An Open Model and Questions That Remain Open
Evo 2 has been made fully public—model parameters, training code, inference code, and the training dataset OpenGenome2 are all openly available. It is what Arc Institute and Nvidia jointly announced as "the largest open AI model in biology."
This openness has sparked debate over biosecurity. In September 2025, Tal Feldman (Yale Law School) and Jonathan Feldman (Georgia Institute of Technology) contributed an op-ed to the Washington Post warning that "We're nowhere near ready for a world in which artificial intelligence can create a working virus." While acknowledging the Stanford team's safety measures, they ask: "who's to stop someone from building their own model using public data on human pathogens?"
Hie himself does not dismiss this concern. "These models are evolving very quickly. Our research was conducted with safety in mind, but once the model becomes widespread, there's no guarantee other groups will exercise the same caution." At the same time, he notes that the process from DNA synthesis to virus creation is "not as simple as it sounds to explain—it's actually non-trivial."

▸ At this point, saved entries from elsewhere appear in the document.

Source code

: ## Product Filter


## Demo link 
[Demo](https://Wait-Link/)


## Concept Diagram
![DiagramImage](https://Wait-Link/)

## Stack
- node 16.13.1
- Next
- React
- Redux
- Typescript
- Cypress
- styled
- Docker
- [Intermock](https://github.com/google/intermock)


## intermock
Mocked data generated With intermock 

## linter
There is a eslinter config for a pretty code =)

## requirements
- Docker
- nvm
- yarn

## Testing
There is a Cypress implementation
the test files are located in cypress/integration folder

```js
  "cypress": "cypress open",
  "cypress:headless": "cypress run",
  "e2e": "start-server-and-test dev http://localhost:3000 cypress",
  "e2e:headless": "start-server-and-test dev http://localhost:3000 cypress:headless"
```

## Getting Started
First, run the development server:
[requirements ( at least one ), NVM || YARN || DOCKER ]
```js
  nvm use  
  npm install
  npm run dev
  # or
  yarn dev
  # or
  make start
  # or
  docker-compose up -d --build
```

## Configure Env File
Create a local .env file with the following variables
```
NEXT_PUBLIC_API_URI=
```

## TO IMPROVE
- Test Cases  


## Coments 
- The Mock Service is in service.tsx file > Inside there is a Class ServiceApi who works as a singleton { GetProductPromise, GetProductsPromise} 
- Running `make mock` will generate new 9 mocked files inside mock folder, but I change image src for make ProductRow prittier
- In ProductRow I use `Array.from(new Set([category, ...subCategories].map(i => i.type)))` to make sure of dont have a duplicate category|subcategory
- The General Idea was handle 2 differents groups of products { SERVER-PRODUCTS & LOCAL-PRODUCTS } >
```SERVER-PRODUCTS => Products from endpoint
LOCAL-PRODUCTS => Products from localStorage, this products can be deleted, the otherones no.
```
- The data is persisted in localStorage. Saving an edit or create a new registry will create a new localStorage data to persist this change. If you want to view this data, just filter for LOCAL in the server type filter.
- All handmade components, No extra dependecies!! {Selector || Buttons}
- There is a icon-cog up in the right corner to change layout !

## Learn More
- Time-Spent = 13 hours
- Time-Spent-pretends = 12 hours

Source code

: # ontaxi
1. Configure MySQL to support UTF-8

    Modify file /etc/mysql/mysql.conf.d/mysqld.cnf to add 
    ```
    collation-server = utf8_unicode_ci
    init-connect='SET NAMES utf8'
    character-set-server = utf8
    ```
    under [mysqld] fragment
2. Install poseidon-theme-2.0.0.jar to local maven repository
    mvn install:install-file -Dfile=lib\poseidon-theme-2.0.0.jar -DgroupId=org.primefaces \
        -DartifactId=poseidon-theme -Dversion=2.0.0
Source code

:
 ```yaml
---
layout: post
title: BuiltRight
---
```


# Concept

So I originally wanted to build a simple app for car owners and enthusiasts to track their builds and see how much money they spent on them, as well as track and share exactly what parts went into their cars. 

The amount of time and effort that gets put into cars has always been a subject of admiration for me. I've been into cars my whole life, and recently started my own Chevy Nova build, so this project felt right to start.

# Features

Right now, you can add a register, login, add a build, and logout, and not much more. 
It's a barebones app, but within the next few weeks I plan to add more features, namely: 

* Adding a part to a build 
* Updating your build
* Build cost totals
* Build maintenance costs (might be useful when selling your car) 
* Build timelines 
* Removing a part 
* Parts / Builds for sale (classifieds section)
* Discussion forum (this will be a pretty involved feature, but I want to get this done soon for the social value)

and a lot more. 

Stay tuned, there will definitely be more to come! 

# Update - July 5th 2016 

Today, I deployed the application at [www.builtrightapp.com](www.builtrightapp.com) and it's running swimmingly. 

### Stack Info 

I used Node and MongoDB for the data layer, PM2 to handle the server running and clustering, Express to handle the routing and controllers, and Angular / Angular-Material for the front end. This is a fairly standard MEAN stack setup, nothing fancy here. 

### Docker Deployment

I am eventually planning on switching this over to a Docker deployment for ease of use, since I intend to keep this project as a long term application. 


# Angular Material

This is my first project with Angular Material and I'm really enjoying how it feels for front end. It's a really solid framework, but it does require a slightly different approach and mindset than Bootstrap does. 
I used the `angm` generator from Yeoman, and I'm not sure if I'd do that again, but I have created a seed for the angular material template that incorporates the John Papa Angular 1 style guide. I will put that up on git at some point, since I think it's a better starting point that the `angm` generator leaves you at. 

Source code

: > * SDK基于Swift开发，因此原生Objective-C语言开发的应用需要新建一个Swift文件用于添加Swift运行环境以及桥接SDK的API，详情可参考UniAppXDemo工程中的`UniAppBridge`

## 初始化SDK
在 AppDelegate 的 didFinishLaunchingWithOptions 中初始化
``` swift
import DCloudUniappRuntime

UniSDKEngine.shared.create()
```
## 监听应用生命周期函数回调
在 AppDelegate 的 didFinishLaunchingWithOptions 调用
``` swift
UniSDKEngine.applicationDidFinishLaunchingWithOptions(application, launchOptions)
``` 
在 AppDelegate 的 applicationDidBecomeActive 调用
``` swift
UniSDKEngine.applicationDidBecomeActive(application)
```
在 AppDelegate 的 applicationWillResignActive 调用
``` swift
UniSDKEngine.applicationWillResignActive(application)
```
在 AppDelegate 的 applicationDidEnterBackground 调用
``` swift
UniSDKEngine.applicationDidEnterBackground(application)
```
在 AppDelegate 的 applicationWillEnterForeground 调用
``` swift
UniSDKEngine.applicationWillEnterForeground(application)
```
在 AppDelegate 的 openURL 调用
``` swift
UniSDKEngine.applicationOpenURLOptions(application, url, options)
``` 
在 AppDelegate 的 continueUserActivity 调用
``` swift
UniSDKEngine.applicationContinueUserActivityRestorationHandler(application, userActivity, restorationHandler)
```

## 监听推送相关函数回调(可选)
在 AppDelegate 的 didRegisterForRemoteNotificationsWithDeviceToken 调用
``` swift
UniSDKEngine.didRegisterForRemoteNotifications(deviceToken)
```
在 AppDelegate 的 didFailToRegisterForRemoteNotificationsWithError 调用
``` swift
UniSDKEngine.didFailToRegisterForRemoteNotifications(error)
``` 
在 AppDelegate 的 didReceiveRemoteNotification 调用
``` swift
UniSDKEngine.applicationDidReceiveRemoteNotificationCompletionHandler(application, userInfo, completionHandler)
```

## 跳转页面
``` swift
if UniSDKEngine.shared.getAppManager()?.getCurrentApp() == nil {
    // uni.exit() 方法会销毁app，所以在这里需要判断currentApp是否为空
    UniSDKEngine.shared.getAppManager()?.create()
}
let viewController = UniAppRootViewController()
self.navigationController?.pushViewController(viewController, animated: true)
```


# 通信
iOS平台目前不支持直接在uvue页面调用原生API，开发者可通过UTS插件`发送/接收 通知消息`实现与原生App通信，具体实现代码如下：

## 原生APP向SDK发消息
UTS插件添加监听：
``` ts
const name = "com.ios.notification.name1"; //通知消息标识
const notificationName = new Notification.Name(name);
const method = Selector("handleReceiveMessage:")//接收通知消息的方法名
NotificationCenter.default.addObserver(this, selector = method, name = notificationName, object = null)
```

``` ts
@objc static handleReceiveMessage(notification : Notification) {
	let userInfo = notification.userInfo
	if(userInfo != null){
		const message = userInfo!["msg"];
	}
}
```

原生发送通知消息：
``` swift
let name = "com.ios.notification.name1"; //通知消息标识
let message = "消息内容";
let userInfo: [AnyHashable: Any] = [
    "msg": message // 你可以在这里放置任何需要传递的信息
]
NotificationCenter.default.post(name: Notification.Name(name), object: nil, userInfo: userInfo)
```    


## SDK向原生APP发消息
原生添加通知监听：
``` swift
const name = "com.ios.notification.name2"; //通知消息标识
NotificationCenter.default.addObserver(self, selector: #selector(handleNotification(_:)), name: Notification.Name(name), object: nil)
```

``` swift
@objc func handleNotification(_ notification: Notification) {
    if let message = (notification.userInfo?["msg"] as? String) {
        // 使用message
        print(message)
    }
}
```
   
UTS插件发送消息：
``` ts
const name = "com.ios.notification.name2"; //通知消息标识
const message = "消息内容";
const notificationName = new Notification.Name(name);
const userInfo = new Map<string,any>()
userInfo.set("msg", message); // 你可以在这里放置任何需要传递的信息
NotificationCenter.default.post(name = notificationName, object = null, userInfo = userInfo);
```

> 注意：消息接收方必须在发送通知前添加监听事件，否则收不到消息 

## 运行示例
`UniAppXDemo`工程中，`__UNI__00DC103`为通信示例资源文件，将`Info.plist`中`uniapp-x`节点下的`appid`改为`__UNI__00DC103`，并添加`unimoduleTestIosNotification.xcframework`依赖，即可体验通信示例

Simon Jackson of Waikato University, while acknowledging that this technology could lower the cost of searching for phage therapies, evaluated it as follows: "Finding the right phage from nature can sometimes be extremely difficult. Generative AI could reduce this dependence on natural search and produce useful properties that are rare or nonexistent in nature."
Beyond Reading, Writing, and Designing
This research has clear limitations. The targeted ΦX174 has an extremely small genome of just 5,386 nucleotides and 11 genes. Compared to the human genome's 3 billion base pairs, this is less than 1/550,000th the scale. Hie has stated that "the entire genome is shorter than a single human gene." Whether this method can be extended to larger genomes—particularly eukaryotic genome design—remains untested.
The fact that eukaryotic virus sequences were deliberately excluded from Evo 2's training data represents both a safety-conscious design decision and an indication of the technology's current reach. The model's high perplexity (difficulty of prediction) for eukaryotic virus sequences signals that this domain still lies beyond the model's current capabilities.
How far can the 5.6% success rate—16 functional phages out of 285 designs—be improved? Can the host range be expanded beyond E. coli strain C? No regulatory framework yet exists for clinical application, and phage therapy itself remains in the midst of the approval process in many countries.
Sanger read it. Venter wrote it. Hie designed it. The same 5,386-letter genome runs through three eras of genomics. What the next era will bring is left to the judgment of those who wield this technology.